TASK REQUIREMENTS: Please print all of the entries, matching them exactly.

RECORDS FOR THE EXERCISE:
########

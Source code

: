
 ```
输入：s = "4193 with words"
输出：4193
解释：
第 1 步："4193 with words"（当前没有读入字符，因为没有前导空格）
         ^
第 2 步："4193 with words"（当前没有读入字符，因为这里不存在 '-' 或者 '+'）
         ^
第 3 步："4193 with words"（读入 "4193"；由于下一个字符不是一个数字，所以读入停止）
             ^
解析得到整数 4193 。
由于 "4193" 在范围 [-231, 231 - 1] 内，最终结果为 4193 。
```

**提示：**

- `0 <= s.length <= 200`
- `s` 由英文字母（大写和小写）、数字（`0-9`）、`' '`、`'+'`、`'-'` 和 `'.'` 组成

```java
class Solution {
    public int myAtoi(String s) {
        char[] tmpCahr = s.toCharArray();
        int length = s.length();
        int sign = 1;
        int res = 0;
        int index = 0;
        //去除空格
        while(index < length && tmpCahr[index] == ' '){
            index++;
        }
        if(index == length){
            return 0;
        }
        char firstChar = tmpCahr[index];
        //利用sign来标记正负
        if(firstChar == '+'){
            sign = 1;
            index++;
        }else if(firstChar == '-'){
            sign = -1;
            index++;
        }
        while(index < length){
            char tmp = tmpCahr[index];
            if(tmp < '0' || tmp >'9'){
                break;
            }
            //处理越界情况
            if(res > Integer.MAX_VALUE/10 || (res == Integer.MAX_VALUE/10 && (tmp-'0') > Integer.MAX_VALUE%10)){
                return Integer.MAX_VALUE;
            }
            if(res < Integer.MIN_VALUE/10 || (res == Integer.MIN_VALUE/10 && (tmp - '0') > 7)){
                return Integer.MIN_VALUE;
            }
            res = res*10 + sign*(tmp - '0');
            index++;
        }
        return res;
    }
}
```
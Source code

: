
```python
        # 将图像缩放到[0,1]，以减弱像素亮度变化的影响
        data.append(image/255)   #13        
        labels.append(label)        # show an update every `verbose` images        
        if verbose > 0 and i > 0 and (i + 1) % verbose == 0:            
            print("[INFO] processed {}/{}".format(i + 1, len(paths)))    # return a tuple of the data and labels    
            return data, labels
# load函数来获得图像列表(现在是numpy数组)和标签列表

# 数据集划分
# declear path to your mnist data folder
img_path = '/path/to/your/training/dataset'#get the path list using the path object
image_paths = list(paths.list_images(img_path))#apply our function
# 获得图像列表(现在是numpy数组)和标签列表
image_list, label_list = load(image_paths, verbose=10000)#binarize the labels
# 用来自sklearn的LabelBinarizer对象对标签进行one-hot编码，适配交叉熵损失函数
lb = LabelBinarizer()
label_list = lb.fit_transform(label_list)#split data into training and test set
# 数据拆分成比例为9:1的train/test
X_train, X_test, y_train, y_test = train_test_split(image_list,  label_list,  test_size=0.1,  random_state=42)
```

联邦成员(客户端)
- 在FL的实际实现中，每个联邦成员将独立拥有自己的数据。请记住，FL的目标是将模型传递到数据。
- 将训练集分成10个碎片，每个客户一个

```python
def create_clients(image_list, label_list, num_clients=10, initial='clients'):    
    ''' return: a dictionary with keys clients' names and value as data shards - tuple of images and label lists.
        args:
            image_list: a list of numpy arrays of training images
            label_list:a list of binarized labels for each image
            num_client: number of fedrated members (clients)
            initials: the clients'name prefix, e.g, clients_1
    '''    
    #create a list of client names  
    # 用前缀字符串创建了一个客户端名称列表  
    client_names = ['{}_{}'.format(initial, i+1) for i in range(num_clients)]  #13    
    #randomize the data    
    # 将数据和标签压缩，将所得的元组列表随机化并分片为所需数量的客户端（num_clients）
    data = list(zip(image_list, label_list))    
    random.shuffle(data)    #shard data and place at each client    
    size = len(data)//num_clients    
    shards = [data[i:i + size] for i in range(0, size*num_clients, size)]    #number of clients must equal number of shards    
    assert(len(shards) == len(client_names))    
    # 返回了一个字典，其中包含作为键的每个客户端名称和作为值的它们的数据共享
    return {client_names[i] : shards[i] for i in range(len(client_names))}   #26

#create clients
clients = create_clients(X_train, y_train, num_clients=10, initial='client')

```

########

TASK ANSWER:
Source code

:
 ```
输入：s = "4193 with words"
输出：4193
解释：
第 1 步："4193 with words"（当前没有读入字符，因为没有前导空格）
         ^
第 2 步："4193 with words"（当前没有读入字符，因为这里不存在 '-' 或者 '+'）
         ^
第 3 步："4193 with words"（读入 "4193"；由于下一个字符不是一个数字，所以读入停止）
             ^
解析得到整数 4193 。
由于 "4193" 在范围 [-231, 231 - 1] 内，最终结果为 4193 。
```

**提示：**

- `0 <= s.length <= 200`
- `s` 由英文字母（大写和小写）、数字（`0-9`）、`' '`、`'+'`、`'-'` 和 `'.'` 组成

```java
class Solution {
    public int myAtoi(String s) {
        char[] tmpCahr = s.toCharArray();
        int length = s.length();
        int sign = 1;
        int res = 0;
        int index = 0;
        //去除空格
        while(index < length && tmpCahr[index] == ' '){
            index++;
        }
        if(index == length){
            return 0;
        }
        char firstChar = tmpCahr[index];
        //利用sign来标记正负
        if(firstChar == '+'){
            sign = 1;
            index++;
        }else if(firstChar == '-'){
            sign = -1;
            index++;
        }
        while(index < length){
            char tmp = tmpCahr[index];
            if(tmp < '0' || tmp >'9'){
                break;
            }
            //处理越界情况
            if(res > Integer.MAX_VALUE/10 || (res == Integer.MAX_VALUE/10 && (tmp-'0') > Integer.MAX_VALUE%10)){
                return Integer.MAX_VALUE;
            }
            if(res < Integer.MIN_VALUE/10 || (res == Integer.MIN_VALUE/10 && (tmp - '0') > 7)){
                return Integer.MIN_VALUE;
            }
            res = res*10 + sign*(tmp - '0');
            index++;
        }
        return res;
    }
}
```
Source code

:
```python
        # 将图像缩放到[0,1]，以减弱像素亮度变化的影响
        data.append(image/255)   #13        
        labels.append(label)        # show an update every `verbose` images        
        if verbose > 0 and i > 0 and (i + 1) % verbose == 0:            
            print("[INFO] processed {}/{}".format(i + 1, len(paths)))    # return a tuple of the data and labels    
            return data, labels
# load函数来获得图像列表(现在是numpy数组)和标签列表

# 数据集划分
# declear path to your mnist data folder
img_path = '/path/to/your/training/dataset'#get the path list using the path object
image_paths = list(paths.list_images(img_path))#apply our function
# 获得图像列表(现在是numpy数组)和标签列表
image_list, label_list = load(image_paths, verbose=10000)#binarize the labels
# 用来自sklearn的LabelBinarizer对象对标签进行one-hot编码，适配交叉熵损失函数
lb = LabelBinarizer()
label_list = lb.fit_transform(label_list)#split data into training and test set
# 数据拆分成比例为9:1的train/test
X_train, X_test, y_train, y_test = train_test_split(image_list,  label_list,  test_size=0.1,  random_state=42)
```

联邦成员(客户端)
- 在FL的实际实现中，每个联邦成员将独立拥有自己的数据。请记住，FL的目标是将模型传递到数据。
- 将训练集分成10个碎片，每个客户一个

```python
def create_clients(image_list, label_list, num_clients=10, initial='clients'):    
    ''' return: a dictionary with keys clients' names and value as data shards - tuple of images and label lists.
        args:
            image_list: a list of numpy arrays of training images
            label_list:a list of binarized labels for each image
            num_client: number of fedrated members (clients)
            initials: the clients'name prefix, e.g, clients_1
    '''    
    #create a list of client names  
    # 用前缀字符串创建了一个客户端名称列表  
    client_names = ['{}_{}'.format(initial, i+1) for i in range(num_clients)]  #13    
    #randomize the data    
    # 将数据和标签压缩，将所得的元组列表随机化并分片为所需数量的客户端（num_clients）
    data = list(zip(image_list, label_list))    
    random.shuffle(data)    #shard data and place at each client    
    size = len(data)//num_clients    
    shards = [data[i:i + size] for i in range(0, size*num_clients, size)]    #number of clients must equal number of shards    
    assert(len(shards) == len(client_names))    
    # 返回了一个字典，其中包含作为键的每个客户端名称和作为值的它们的数据共享
    return {client_names[i] : shards[i] for i in range(len(client_names))}   #26

#create clients
clients = create_clients(X_train, y_train, num_clients=10, initial='client')

```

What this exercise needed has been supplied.